▸ **REQUIREMENT**
When the line containing "Da eine streng" appears in the data below, begin copying there and stop only after the line containing "und nichtnumerische Verfahren".
....
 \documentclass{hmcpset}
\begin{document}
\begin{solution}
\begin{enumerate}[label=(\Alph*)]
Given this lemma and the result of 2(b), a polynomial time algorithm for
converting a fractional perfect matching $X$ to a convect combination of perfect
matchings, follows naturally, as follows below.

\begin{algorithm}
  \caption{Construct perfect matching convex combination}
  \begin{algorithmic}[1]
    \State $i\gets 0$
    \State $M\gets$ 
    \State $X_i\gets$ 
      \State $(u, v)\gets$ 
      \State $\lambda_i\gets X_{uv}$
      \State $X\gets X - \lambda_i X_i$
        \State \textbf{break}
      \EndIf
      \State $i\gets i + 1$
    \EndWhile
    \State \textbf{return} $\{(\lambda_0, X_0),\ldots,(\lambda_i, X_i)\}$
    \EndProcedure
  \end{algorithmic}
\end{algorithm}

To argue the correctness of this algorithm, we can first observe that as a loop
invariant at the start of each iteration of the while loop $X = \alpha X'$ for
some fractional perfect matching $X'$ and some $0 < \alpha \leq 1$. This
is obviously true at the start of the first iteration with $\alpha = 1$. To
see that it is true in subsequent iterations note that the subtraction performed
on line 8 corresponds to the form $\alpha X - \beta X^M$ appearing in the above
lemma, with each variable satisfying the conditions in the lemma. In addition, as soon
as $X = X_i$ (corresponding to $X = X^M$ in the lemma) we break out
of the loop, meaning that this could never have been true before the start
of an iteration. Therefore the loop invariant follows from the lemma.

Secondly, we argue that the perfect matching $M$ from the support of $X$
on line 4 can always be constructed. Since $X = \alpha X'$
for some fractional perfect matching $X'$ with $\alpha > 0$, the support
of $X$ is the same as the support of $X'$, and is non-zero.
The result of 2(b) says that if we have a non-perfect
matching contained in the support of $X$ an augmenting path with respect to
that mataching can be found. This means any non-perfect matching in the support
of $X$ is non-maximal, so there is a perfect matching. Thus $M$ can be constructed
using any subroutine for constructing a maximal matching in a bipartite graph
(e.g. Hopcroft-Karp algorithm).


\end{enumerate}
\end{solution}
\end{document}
....
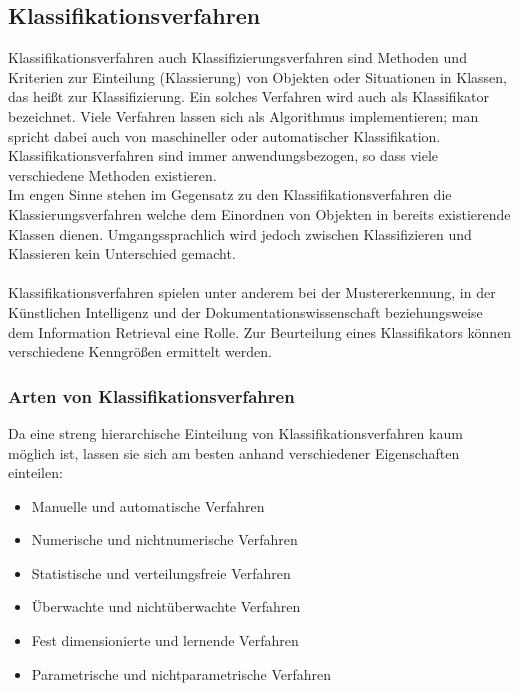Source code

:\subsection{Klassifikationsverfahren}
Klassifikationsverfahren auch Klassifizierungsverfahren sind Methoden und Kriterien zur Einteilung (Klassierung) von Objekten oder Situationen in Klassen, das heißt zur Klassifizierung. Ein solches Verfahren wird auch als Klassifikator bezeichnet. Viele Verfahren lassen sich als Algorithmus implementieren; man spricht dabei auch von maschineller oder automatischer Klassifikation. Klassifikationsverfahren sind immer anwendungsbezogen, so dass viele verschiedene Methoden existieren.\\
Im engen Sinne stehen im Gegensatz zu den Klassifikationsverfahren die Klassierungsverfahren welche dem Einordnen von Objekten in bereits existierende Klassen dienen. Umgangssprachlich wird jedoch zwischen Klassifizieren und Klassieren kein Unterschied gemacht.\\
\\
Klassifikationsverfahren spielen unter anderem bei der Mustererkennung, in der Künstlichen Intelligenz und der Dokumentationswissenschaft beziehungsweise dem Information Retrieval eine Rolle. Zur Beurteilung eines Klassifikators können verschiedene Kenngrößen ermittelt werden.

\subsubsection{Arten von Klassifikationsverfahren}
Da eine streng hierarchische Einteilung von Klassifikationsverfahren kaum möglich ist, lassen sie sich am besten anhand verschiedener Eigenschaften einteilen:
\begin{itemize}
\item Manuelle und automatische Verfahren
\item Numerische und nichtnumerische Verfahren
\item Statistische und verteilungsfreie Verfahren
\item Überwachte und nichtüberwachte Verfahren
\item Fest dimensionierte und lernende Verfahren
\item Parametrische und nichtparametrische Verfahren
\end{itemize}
....
▸ **EXERCISE ANSWER**
Da eine streng hierarchische Einteilung von Klassifikationsverfahren kaum möglich ist, lassen sie sich am besten anhand verschiedener Eigenschaften einteilen:
\begin{itemize}
\item Manuelle und automatische Verfahren
\item Numerische und nichtnumerische Verfahren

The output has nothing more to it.